Dataset entries
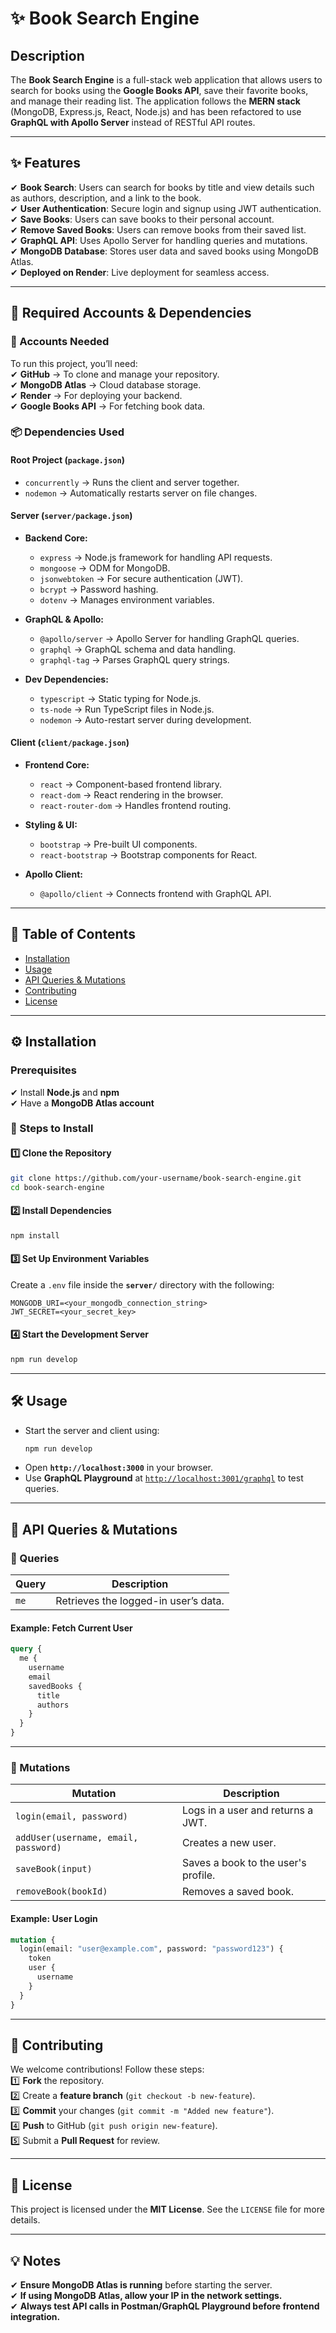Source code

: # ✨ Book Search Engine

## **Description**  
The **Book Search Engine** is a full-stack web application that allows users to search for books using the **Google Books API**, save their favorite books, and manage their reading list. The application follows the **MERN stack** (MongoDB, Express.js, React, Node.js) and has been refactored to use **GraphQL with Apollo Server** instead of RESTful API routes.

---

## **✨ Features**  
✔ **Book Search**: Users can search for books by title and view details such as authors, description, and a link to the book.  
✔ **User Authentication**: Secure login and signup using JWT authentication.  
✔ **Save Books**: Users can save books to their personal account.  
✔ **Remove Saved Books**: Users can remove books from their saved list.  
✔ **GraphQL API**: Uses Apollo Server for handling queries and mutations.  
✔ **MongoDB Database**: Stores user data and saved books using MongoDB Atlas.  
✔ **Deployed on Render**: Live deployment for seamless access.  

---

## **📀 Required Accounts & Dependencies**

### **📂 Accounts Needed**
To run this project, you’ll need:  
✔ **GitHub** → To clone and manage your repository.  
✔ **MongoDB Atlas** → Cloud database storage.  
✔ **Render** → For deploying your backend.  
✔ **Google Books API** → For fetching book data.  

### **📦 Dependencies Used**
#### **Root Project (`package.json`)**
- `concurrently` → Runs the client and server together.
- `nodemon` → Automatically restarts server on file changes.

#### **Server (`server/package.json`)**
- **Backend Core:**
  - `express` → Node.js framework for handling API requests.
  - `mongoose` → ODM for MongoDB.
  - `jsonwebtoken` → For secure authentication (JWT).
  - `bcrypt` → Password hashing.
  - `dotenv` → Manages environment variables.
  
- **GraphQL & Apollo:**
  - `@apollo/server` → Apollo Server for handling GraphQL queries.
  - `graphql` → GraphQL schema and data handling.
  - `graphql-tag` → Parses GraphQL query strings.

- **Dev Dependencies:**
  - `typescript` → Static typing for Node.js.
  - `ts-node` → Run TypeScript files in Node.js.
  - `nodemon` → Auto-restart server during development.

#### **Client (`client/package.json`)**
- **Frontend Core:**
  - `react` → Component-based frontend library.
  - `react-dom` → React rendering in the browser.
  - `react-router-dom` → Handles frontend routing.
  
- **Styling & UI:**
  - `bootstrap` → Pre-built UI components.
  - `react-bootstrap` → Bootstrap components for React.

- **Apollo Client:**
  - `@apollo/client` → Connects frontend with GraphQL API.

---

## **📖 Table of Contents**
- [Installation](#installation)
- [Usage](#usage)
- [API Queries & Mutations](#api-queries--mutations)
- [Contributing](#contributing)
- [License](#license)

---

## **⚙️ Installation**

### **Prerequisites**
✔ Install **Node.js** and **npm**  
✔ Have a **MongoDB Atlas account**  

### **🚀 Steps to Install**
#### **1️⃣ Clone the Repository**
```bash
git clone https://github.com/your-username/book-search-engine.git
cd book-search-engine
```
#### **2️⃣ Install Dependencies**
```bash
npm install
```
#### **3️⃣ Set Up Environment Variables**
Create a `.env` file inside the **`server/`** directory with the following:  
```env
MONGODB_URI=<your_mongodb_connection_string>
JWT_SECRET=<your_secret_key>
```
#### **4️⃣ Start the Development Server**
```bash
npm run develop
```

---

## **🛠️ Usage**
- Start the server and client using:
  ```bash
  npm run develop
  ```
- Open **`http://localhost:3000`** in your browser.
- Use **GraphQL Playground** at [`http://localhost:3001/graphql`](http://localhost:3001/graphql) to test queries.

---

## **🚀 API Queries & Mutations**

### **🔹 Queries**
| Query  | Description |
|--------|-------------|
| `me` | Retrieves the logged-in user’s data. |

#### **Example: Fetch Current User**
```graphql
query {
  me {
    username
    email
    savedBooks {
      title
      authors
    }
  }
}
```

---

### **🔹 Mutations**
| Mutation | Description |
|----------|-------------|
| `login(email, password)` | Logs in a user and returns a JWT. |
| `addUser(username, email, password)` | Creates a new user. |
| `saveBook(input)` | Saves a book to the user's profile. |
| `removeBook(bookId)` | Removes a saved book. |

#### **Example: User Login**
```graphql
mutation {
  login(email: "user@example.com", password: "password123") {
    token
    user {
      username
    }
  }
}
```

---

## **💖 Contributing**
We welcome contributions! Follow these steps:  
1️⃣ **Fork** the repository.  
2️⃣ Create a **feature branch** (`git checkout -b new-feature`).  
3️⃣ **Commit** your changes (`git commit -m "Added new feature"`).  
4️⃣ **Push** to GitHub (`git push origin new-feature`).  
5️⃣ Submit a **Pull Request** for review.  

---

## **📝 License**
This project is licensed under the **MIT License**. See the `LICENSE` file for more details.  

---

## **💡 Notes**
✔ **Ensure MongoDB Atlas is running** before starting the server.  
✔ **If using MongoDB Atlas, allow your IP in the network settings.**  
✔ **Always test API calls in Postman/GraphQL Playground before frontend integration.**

---

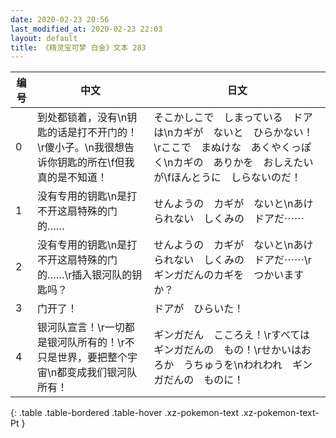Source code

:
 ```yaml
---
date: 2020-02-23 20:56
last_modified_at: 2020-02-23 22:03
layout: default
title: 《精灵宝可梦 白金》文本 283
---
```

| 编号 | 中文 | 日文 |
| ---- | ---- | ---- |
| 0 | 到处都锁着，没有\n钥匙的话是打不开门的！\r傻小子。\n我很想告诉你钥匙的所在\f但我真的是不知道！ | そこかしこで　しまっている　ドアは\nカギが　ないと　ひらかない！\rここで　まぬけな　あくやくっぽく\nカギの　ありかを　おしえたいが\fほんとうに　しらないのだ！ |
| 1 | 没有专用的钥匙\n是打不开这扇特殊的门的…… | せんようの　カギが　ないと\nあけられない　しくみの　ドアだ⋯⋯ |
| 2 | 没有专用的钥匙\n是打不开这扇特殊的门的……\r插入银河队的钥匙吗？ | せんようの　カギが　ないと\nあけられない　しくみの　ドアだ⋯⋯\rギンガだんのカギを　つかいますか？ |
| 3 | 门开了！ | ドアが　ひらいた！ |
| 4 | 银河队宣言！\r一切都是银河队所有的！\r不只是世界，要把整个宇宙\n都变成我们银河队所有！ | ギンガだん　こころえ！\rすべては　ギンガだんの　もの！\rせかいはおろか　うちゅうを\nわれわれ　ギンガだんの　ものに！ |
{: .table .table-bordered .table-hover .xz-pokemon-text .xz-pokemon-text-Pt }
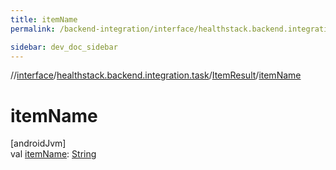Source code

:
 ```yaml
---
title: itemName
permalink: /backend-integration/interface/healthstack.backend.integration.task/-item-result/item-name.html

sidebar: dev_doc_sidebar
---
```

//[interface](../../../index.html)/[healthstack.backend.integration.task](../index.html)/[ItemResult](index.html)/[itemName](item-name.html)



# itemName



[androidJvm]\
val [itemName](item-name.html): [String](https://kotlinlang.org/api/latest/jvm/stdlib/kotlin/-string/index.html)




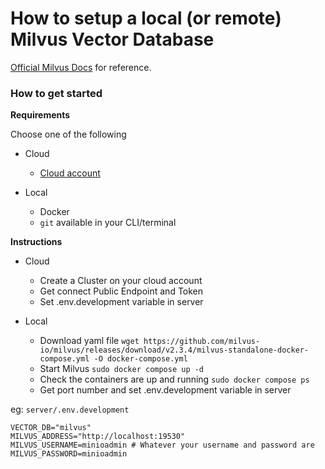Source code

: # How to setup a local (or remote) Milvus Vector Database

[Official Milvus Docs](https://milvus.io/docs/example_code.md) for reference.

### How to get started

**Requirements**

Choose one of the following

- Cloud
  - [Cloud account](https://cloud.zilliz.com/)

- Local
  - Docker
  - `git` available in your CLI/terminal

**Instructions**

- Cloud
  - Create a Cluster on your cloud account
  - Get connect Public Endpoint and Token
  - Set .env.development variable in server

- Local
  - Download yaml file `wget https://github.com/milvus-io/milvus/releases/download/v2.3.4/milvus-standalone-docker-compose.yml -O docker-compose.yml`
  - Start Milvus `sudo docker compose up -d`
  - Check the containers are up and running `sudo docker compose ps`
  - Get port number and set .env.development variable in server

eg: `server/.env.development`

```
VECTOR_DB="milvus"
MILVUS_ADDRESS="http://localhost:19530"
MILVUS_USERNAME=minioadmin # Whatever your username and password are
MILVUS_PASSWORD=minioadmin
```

▸ What you will do
When a line in the records above holds "handling", that line is to be reported.

▸ Response to this task
✔ **GraphQL API**: Uses Apollo Server for handling queries and mutations.  
  - `express` → Node.js framework for handling API requests.
  - `@apollo/server` → Apollo Server for handling GraphQL queries.
  - `graphql` → GraphQL schema and data handling.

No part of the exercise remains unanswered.